Exercise goal:
Return the data below in full. Keep each character unchanged.

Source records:
_____
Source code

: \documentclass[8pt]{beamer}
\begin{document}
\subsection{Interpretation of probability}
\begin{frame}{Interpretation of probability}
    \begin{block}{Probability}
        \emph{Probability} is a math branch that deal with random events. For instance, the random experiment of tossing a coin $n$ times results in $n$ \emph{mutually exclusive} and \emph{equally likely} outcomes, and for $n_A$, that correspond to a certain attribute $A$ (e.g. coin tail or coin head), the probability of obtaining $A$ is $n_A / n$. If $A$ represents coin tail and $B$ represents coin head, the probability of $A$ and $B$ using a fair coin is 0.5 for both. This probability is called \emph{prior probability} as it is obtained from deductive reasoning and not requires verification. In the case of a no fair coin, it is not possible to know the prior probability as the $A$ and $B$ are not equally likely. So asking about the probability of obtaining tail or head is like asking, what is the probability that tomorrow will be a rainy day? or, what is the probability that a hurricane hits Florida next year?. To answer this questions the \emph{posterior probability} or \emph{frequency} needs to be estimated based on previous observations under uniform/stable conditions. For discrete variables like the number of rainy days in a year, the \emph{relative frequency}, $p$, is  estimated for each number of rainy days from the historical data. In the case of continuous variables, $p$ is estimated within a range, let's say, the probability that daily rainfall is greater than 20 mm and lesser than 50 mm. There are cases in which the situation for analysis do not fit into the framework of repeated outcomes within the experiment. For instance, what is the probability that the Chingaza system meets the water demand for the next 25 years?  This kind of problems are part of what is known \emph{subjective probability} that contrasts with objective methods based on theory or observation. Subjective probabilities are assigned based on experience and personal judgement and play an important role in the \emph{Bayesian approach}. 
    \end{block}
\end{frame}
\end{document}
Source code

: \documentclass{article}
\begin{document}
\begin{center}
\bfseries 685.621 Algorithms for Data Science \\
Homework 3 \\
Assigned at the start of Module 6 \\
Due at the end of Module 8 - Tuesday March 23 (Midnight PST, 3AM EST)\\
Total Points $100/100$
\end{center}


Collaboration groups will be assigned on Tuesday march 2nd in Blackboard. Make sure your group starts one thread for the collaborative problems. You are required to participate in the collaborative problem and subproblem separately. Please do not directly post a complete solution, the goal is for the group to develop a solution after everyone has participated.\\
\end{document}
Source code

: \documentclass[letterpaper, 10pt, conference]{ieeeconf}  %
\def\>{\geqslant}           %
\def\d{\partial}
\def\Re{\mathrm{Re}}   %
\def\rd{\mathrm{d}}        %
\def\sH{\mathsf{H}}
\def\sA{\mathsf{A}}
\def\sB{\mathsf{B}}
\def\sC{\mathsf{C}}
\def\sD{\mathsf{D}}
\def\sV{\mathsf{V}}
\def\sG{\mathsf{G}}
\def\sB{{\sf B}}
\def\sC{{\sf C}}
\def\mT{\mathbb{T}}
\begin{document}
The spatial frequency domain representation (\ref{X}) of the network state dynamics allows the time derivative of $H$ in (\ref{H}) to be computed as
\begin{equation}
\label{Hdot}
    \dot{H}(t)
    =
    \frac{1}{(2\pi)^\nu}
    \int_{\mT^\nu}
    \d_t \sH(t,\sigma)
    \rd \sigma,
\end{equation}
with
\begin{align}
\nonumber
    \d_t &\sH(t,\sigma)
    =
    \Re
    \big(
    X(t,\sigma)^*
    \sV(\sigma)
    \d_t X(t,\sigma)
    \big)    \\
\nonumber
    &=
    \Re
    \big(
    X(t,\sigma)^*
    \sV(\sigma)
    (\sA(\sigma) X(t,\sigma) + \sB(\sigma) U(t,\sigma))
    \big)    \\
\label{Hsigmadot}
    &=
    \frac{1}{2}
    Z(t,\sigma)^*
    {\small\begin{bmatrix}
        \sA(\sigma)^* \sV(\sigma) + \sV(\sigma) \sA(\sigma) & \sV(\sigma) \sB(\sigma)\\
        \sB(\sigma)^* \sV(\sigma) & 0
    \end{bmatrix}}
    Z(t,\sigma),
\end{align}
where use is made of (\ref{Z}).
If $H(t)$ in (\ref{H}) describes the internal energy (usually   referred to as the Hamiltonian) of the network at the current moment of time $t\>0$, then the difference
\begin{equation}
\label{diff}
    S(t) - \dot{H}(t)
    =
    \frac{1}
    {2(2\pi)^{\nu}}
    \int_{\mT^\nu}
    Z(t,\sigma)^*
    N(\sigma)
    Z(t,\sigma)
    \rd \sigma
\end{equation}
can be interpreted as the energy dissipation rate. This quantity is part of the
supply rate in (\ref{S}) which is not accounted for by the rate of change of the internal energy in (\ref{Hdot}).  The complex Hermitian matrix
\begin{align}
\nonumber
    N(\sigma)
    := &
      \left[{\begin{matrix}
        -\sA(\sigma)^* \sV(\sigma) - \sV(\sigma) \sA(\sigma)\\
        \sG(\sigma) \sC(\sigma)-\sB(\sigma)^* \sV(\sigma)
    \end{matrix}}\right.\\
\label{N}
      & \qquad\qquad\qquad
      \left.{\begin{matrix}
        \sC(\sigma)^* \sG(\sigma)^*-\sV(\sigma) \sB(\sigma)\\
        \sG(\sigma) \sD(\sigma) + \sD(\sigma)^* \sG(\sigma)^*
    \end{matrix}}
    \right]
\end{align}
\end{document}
_____
Response below:
Source code

: \documentclass[8pt]{beamer}
\begin{document}
\subsection{Interpretation of probability}
\begin{frame}{Interpretation of probability}
    \begin{block}{Probability}
        \emph{Probability} is a math branch that deal with random events. For instance, the random experiment of tossing a coin $n$ times results in $n$ \emph{mutually exclusive} and \emph{equally likely} outcomes, and for $n_A$, that correspond to a certain attribute $A$ (e.g. coin tail or coin head), the probability of obtaining $A$ is $n_A / n$. If $A$ represents coin tail and $B$ represents coin head, the probability of $A$ and $B$ using a fair coin is 0.5 for both. This probability is called \emph{prior probability} as it is obtained from deductive reasoning and not requires verification. In the case of a no fair coin, it is not possible to know the prior probability as the $A$ and $B$ are not equally likely. So asking about the probability of obtaining tail or head is like asking, what is the probability that tomorrow will be a rainy day? or, what is the probability that a hurricane hits Florida next year?. To answer this questions the \emph{posterior probability} or \emph{frequency} needs to be estimated based on previous observations under uniform/stable conditions. For discrete variables like the number of rainy days in a year, the \emph{relative frequency}, $p$, is  estimated for each number of rainy days from the historical data. In the case of continuous variables, $p$ is estimated within a range, let's say, the probability that daily rainfall is greater than 20 mm and lesser than 50 mm. There are cases in which the situation for analysis do not fit into the framework of repeated outcomes within the experiment. For instance, what is the probability that the Chingaza system meets the water demand for the next 25 years?  This kind of problems are part of what is known \emph{subjective probability} that contrasts with objective methods based on theory or observation. Subjective probabilities are assigned based on experience and personal judgement and play an important role in the \emph{Bayesian approach}. 
    \end{block}
\end{frame}
\end{document}
Source code

: \documentclass{article}
\begin{document}
\begin{center}
\bfseries 685.621 Algorithms for Data Science \\
Homework 3 \\
Assigned at the start of Module 6 \\
Due at the end of Module 8 - Tuesday March 23 (Midnight PST, 3AM EST)\\
Total Points $100/100$
\end{center}


Collaboration groups will be assigned on Tuesday march 2nd in Blackboard. Make sure your group starts one thread for the collaborative problems. You are required to participate in the collaborative problem and subproblem separately. Please do not directly post a complete solution, the goal is for the group to develop a solution after everyone has participated.\\
\end{document}
Source code

: \documentclass[letterpaper, 10pt, conference]{ieeeconf}  %
\def\>{\geqslant}           %
\def\d{\partial}
\def\Re{\mathrm{Re}}   %
\def\rd{\mathrm{d}}        %
\def\sH{\mathsf{H}}
\def\sA{\mathsf{A}}
\def\sB{\mathsf{B}}
\def\sC{\mathsf{C}}
\def\sD{\mathsf{D}}
\def\sV{\mathsf{V}}
\def\sG{\mathsf{G}}
\def\sB{{\sf B}}
\def\sC{{\sf C}}
\def\mT{\mathbb{T}}
\begin{document}
The spatial frequency domain representation (\ref{X}) of the network state dynamics allows the time derivative of $H$ in (\ref{H}) to be computed as
\begin{equation}
\label{Hdot}
    \dot{H}(t)
    =
    \frac{1}{(2\pi)^\nu}
    \int_{\mT^\nu}
    \d_t \sH(t,\sigma)
    \rd \sigma,
\end{equation}
with
\begin{align}
\nonumber
    \d_t &\sH(t,\sigma)
    =
    \Re
    \big(
    X(t,\sigma)^*
    \sV(\sigma)
    \d_t X(t,\sigma)
    \big)    \\
\nonumber
    &=
    \Re
    \big(
    X(t,\sigma)^*
    \sV(\sigma)
    (\sA(\sigma) X(t,\sigma) + \sB(\sigma) U(t,\sigma))
    \big)    \\
\label{Hsigmadot}
    &=
    \frac{1}{2}
    Z(t,\sigma)^*
    {\small\begin{bmatrix}
        \sA(\sigma)^* \sV(\sigma) + \sV(\sigma) \sA(\sigma) & \sV(\sigma) \sB(\sigma)\\
        \sB(\sigma)^* \sV(\sigma) & 0
    \end{bmatrix}}
    Z(t,\sigma),
\end{align}
where use is made of (\ref{Z}).
If $H(t)$ in (\ref{H}) describes the internal energy (usually   referred to as the Hamiltonian) of the network at the current moment of time $t\>0$, then the difference
\begin{equation}
\label{diff}
    S(t) - \dot{H}(t)
    =
    \frac{1}
    {2(2\pi)^{\nu}}
    \int_{\mT^\nu}
    Z(t,\sigma)^*
    N(\sigma)
    Z(t,\sigma)
    \rd \sigma
\end{equation}
can be interpreted as the energy dissipation rate. This quantity is part of the
supply rate in (\ref{S}) which is not accounted for by the rate of change of the internal energy in (\ref{Hdot}).  The complex Hermitian matrix
\begin{align}
\nonumber
    N(\sigma)
    := &
      \left[{\begin{matrix}
        -\sA(\sigma)^* \sV(\sigma) - \sV(\sigma) \sA(\sigma)\\
        \sG(\sigma) \sC(\sigma)-\sB(\sigma)^* \sV(\sigma)
    \end{matrix}}\right.\\
\label{N}
      & \qquad\qquad\qquad
      \left.{\begin{matrix}
        \sC(\sigma)^* \sG(\sigma)^*-\sV(\sigma) \sB(\sigma)\\
        \sG(\sigma) \sD(\sigma) + \sD(\sigma)^* \sG(\sigma)^*
    \end{matrix}}
    \right]
\end{align}
\end{document}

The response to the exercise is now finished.